A pungent sweetness pervades the air this morning as creamy-white blossoms adorn the Melaleucas or ‘paper barks’ near our balcony.
Rainbow Lorikeets chirp and chatter as they breakfast
on the beautiful blossoms.
Happily for photographers, there’s little camouflage
for Rainbow Lorikeets against the long, leathery leaves and
pale, brown branches of the massive, melaleuca.
Perspectives at Paronelle Park, North Queensland on a wet, wet day.
It rained ALL day, we used umbrellas ALL day…
and viewed the Grand Staircase
from different perspectives: up and down…
Looking up the stairs…
looking down the stairs
with visitors stepping very carefully…
See others’ interpretations of ‘Perspective’ here
It’s a bright and sunny morning
when ‘kookie’ comes a-calling.
He ad-mires the view…
and looks for a bug or two…
He spreads his left wing out,
he spreads his right wing out,
he ruffles back feathers out
and he shakes them all about,
He does the Hokey Pokey,
then kookaburra flies off again…
“Tennis anyone?” asks wallaby.
“I wonder who’ll show up for social tennis today?”
“That’s in. My game and set,” said wallaby.
See here for more fabulous photos about ‘juxtaposition’.
Leisurely Saturday.

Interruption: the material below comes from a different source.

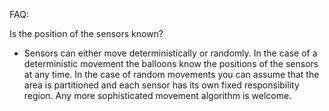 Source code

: FAQ:

Is the position of the sensors known?

- Sensors can either move deterministically or randomly. In the case of a deterministic movement the balloons know the positions of the sensors at any time. In the case of random movements you can assume that the area is partitioned and each sensor has its own fixed responsibility region.
Any more sophisticated movement algorithm is welcome.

Revisit Palm Cove.
Walk along the jetty. Look over the sea to Double Island. Look back at the shoreline at the sand, sea and rocks.
What’s that? A white bird stands out against the dark rocks. Zoom in with my camera lens. See the white bird more clearly. A white heron?

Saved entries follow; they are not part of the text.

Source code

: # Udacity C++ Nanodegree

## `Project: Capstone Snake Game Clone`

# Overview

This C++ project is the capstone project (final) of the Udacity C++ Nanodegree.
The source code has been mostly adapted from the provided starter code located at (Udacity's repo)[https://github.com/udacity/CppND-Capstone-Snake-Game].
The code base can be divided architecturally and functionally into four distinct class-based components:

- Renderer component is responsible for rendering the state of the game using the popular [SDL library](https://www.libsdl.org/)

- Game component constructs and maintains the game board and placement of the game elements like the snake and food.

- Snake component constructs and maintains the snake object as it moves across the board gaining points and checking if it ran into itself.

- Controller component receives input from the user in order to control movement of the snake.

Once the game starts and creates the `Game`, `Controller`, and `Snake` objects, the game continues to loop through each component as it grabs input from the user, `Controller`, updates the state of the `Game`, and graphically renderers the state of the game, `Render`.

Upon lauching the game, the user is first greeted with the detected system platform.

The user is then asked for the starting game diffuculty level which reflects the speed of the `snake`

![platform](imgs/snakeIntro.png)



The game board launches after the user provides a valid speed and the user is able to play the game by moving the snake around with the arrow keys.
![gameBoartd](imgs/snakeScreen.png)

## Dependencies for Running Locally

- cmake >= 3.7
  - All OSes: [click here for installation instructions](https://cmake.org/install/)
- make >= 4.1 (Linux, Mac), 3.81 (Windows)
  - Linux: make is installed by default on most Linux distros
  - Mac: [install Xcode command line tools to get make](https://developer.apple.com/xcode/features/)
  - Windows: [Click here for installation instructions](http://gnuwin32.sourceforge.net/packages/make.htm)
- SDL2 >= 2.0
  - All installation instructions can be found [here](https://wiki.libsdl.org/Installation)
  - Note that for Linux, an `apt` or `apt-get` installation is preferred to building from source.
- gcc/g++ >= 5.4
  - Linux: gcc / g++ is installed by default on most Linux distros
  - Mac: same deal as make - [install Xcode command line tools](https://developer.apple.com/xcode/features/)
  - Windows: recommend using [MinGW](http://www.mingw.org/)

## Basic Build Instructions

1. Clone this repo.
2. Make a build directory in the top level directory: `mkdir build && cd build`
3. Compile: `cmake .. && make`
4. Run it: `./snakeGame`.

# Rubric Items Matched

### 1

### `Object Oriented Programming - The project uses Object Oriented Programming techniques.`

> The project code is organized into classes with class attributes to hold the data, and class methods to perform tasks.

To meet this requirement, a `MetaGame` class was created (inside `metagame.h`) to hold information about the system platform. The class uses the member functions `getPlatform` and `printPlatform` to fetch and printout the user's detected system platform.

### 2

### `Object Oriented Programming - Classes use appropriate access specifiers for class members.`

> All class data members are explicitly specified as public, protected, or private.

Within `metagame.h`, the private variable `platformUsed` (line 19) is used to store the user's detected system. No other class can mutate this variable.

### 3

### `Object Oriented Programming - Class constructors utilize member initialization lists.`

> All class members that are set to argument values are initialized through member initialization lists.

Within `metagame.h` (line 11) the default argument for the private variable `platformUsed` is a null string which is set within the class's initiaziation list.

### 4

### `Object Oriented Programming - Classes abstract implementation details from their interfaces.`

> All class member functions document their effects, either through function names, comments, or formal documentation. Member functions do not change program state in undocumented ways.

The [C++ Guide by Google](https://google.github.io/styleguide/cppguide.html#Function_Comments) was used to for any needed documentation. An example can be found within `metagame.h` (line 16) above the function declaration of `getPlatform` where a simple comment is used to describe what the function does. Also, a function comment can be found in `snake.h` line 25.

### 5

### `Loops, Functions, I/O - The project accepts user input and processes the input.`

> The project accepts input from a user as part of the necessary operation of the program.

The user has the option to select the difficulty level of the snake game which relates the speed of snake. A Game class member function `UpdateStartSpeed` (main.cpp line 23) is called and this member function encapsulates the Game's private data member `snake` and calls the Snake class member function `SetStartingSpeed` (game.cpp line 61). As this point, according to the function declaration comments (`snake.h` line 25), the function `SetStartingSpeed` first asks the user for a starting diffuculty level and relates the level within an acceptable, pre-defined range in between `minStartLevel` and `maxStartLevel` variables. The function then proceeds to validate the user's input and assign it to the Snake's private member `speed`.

A white bird with a fish in its beak. A largish fish but a long, thin beak on the bird. How did these two come together? Was the fish in the water? Did the white bird pierce the fish with its long sharp beak?
Was the fish dead in the water or on the sand and the white bird found it?
Did the fish drop from an osprey or hawk flying overhead?
Take more photos and watch … it looks like a big fish. Sometimes the bird has the fish in its beak. A free lunch. And a solitary lunch, except for us watching from the jetty…
Sometimes the bird stabs at the fish and tries to pick it up again.
I haven’t seen this bird before. Exciting… New… Interesting… What is happening now?
What bird is it? Not an ibis – they have black on them and a different shaped beak. A white heron? An egret?
Later. Look up online and find out the bird is an Eastern Reef Egret (Egretta Sacre) Also called a Pacific Reef-Heron.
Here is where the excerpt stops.